You are viewing a plain text version of this content. The canonical link for it is here.
Posted to mapreduce-user@hadoop.apache.org by Demai Ni <ni...@gmail.com> on 2014/10/29 21:55:47 UTC

[HDFS] result order of getFileBlockLocations() and listFiles()?

hi, Guys,

I am trying to implement a simple program(that is not for production,
experimental). And invoke FileSystem.listFiles() to get a list of files
under a hdfs folder, and then use FileSystem.getFileBlockLocations() to get
replica locations of each file/blocks.

Since it is a controlled environment, I can make sure the files are static
and don't worry about datanode crash, fail-over, etc.

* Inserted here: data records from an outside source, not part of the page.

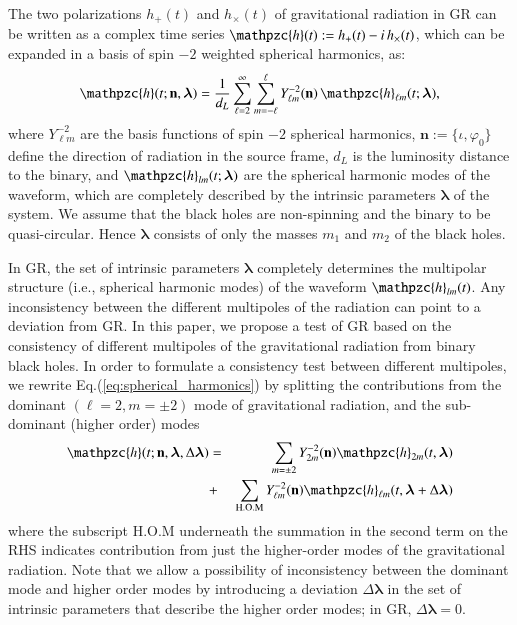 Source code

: \documentclass[prl,preprintnumbers,twocolumn,eqsecnum,floatfix,a4paper,nofootinbib,superscriptaddress]{revtex4}
\newcommand{\h}{\mathpzc{h}}
\newcommand{\hlm}{\mathpzc{h}_{\ell m}}
\newcommand{\Ylm}{{Y}^{-2}_{\ell m}}
\newcommand{\blambda}{\bm{\lambda}}
\newcommand{\n}{\mathbf{n}}
\begin{document}
The two polarizations $h_+(t)$ and $h_\times(t)$ of gravitational radiation in GR can be written as a complex time series $\h(t) := h_+(t) - i \, h_\times(t)$, which can be expanded in a basis of spin $-2$ weighted spherical harmonics, as:
\begin{equation}
\h(t; \n, \blambda) =  \frac{1}{d_L} \sum _{\ell=2}^{\infty} \sum _{m=-\ell}^{\ell} \Ylm (\n) \, {{\hlm}(t; \blambda)}, 
\label{eq:spherical_harmonics}
\end{equation}
where $\Ylm$ are the basis functions of spin $-2$ spherical harmonics, $\n := \{\iota, \varphi_0\}$ define the direction of radiation in the source frame, $d_L$ is  the luminosity distance to the binary, and ${\h}_{lm}(t; \blambda)$ are the spherical harmonic modes of the waveform, which are completely described by the intrinsic parameters $\blambda$ of the system. We assume that the black holes are non-spinning and the binary to be quasi-circular. Hence $\blambda$ consists of only the masses $m_1$ and $m_2$ of the black holes. 

In GR, the set of intrinsic parameters $\blambda$ completely determines the multipolar structure (i.e., spherical harmonic modes) of the waveform ${\h}_{lm}(t)$. Any inconsistency between the different multipoles of the radiation can point to a deviation from GR. In this paper, we propose a test of GR based on the consistency of different multipoles of the gravitational radiation from binary black holes. In order to formulate a consistency test between different multipoles, we rewrite Eq.(\ref{eq:spherical_harmonics}) by splitting the contributions from the dominant $(\ell = 2, m = \pm 2)$ mode of gravitational radiation, and the sub-dominant (higher order) modes 
\begin{eqnarray}
\h(t; \n, \blambda, \Delta \blambda) & = & \sum_{m = \pm2} Y^{-2}_{2m} (\n) {\h}_{2m}(t, \blambda)  \nonumber \\ 
& + & \sum _{\text{H.O.M}} \Ylm (\n) \hlm(t, \blambda+\Delta \blambda)
\label{eq:test_HM}
\end{eqnarray}
where the subscript H.O.M underneath the summation in the second term on the RHS indicates contribution from just the higher-order modes of the gravitational radiation. Note that we allow a possibility of inconsistency between the dominant mode and higher order modes by introducing a deviation $\Delta \blambda$ in the set of intrinsic parameters that describe the higher order modes; in GR,  $\Delta \blambda = 0$. 
\end{document}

Assuming at a small time-window(say, 1 minute), I have 100~1000s client
invoke the same program to look up the same folder. Will the above two APIs
guarantee *same result in the same order* for all clients?

To elaborate a bit more, say there is a folder called /dfs/dn/user/data
contains three files: file1, file2, and file3.  If client1 gets:
listFiles() : file1,file2,file3
getFileBlockLocation(file1) -> datanode1, datanode3, datanode6

Will all other clients get the same information(I think so) and in the same
order?  or I have to do a sort by each client to guarantee the order?

Many thanks for your inputs

Demai